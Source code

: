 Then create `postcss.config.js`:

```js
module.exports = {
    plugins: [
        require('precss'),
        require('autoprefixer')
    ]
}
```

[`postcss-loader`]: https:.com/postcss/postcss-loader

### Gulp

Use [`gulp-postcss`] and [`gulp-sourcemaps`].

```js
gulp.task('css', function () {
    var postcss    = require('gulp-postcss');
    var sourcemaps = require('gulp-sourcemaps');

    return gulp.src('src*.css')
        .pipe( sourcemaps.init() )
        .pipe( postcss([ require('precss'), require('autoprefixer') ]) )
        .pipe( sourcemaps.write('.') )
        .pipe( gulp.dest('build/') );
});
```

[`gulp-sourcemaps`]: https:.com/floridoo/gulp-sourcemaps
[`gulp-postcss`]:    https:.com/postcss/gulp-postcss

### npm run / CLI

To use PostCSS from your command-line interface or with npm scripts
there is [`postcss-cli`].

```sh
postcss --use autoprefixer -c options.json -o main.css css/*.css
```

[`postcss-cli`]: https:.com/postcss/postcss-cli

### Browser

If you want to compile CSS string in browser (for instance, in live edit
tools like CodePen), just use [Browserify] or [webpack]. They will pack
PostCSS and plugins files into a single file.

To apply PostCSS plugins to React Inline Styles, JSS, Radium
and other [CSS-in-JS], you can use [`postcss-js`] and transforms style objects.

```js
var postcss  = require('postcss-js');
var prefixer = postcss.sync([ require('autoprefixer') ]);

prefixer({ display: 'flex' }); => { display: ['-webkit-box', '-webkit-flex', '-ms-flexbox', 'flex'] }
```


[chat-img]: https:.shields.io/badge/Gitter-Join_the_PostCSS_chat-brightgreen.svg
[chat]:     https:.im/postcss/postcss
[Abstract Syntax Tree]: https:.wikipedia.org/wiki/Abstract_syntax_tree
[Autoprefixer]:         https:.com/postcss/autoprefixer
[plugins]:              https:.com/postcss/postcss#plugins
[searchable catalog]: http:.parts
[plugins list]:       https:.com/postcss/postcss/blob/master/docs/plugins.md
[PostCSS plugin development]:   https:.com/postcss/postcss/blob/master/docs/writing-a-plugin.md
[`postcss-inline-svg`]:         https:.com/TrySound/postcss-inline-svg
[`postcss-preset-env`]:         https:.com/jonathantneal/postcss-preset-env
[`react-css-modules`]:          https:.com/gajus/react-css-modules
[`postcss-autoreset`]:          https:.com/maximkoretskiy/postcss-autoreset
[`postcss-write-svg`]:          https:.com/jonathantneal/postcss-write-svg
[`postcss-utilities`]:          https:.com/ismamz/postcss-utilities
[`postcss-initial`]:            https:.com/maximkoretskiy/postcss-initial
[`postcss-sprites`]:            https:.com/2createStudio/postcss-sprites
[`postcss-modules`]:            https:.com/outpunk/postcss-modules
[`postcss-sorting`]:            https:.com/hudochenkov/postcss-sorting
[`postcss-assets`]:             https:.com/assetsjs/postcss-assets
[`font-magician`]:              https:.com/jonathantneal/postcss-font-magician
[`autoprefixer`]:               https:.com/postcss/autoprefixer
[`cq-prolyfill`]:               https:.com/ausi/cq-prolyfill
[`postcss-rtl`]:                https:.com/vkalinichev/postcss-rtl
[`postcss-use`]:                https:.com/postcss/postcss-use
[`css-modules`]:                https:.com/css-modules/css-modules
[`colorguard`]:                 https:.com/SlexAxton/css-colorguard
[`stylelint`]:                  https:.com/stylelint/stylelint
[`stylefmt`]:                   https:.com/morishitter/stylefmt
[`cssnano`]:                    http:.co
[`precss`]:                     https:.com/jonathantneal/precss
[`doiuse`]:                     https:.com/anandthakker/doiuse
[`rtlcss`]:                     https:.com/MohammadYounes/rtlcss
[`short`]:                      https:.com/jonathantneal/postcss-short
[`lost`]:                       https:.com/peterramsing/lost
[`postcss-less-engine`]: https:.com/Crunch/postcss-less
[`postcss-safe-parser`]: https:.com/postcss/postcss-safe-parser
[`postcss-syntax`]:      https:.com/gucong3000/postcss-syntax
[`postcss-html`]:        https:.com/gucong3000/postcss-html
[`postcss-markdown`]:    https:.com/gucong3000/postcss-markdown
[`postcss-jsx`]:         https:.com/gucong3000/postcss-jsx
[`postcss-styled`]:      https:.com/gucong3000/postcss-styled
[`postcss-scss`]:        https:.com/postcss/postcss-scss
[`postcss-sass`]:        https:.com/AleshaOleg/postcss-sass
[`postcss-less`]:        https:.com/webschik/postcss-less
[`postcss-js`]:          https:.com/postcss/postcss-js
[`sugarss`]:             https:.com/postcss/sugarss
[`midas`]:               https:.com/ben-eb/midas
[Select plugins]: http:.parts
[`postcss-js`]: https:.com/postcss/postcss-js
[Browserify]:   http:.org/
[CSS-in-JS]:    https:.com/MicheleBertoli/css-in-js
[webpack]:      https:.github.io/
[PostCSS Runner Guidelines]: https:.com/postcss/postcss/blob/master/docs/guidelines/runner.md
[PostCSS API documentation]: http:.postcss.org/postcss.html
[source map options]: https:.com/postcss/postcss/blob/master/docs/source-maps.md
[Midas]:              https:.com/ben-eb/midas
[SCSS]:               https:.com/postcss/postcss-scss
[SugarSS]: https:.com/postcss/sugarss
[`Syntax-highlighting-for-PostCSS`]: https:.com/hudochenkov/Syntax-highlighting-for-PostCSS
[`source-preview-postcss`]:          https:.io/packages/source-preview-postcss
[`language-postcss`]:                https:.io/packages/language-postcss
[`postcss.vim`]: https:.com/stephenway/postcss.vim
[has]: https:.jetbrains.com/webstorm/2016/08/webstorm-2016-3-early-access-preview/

* **ABOUT THIS EXERCISE**
State how many lines of the listing above hold the word "blob", with nothing but the number.

* **YOUR RESPONSE**
4